◆ REQUIREMENT: Pictures in the records are to be excluded from an otherwise exact copy.

----- INPUT MATERIAL

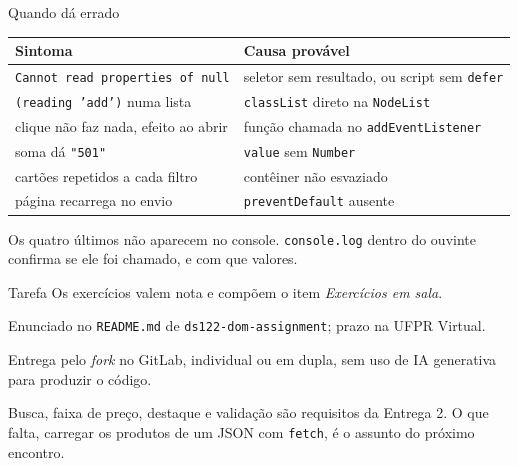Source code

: \documentclass{beamer}
\begin{document}
\begin{frame}{Quando dá errado}
	\small
	\begin{tabular}{>{\raggedright\arraybackslash}p{}>{\raggedright\arraybackslash}p{}}
		\toprule
		Sintoma & Causa provável \\
		\midrule
		\texttt{Cannot read properties of null} & seletor sem resultado, ou
		script sem \texttt{defer} \\ \midrule
		\texttt{(reading 'add')} numa lista & \texttt{classList} direto na
		\texttt{NodeList} \\ \midrule
		clique não faz nada, efeito ao abrir & função chamada no
		\texttt{addEventListener} \\ \midrule
		soma dá \texttt{"501"} & \texttt{value} sem \texttt{Number} \\ \midrule
		cartões repetidos a cada filtro & contêiner não esvaziado \\ \midrule
		página recarrega no envio & \texttt{preventDefault} ausente \\
		\bottomrule
	\end{tabular}

	\vspace{0.3cm}
	Os quatro últimos não aparecem no console. \texttt{console.log} dentro do
	ouvinte confirma se ele foi chamado, e com que valores.
\end{frame}

\begin{frame}{Tarefa}
	Os exercícios valem nota e compõem o item \emph{Exercícios em sala}.

	\vspace{0.3cm}
	Enunciado no \texttt{README.md} de \texttt{ds122-dom-assignment}; prazo na
	UFPR Virtual.

	\vspace{0.3cm}
	Entrega pelo \emph{fork} no GitLab, individual ou em dupla, sem uso de IA
	generativa para produzir o código.

	\vspace{0.5cm}
	Busca, faixa de preço, destaque e validação são requisitos da Entrega 2. O
	que falta, carregar os produtos de um JSON com \texttt{fetch}, é o assunto do
	próximo encontro.
\end{frame}
\end{document}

----------

◆ TASK SOLUTION:
Source code

: \documentclass{beamer}
\begin{document}
\begin{frame}{Quando dá errado}
	\small
	\begin{tabular}{>{\raggedright\arraybackslash}p{}>{\raggedright\arraybackslash}p{}}
		\toprule
		Sintoma & Causa provável \\
		\midrule
		\texttt{Cannot read properties of null} & seletor sem resultado, ou
		script sem \texttt{defer} \\ \midrule
		\texttt{(reading 'add')} numa lista & \texttt{classList} direto na
		\texttt{NodeList} \\ \midrule
		clique não faz nada, efeito ao abrir & função chamada no
		\texttt{addEventListener} \\ \midrule
		soma dá \texttt{"501"} & \texttt{value} sem \texttt{Number} \\ \midrule
		cartões repetidos a cada filtro & contêiner não esvaziado \\ \midrule
		página recarrega no envio & \texttt{preventDefault} ausente \\
		\bottomrule
	\end{tabular}

	\vspace{0.3cm}
	Os quatro últimos não aparecem no console. \texttt{console.log} dentro do
	ouvinte confirma se ele foi chamado, e com que valores.
\end{frame}

\begin{frame}{Tarefa}
	Os exercícios valem nota e compõem o item \emph{Exercícios em sala}.

	\vspace{0.3cm}
	Enunciado no \texttt{README.md} de \texttt{ds122-dom-assignment}; prazo na
	UFPR Virtual.

	\vspace{0.3cm}
	Entrega pelo \emph{fork} no GitLab, individual ou em dupla, sem uso de IA
	generativa para produzir o código.

	\vspace{0.5cm}
	Busca, faixa de preço, destaque e validação são requisitos da Entrega 2. O
	que falta, carregar os produtos de um JSON com \texttt{fetch}, é o assunto do
	próximo encontro.
\end{frame}
\end{document}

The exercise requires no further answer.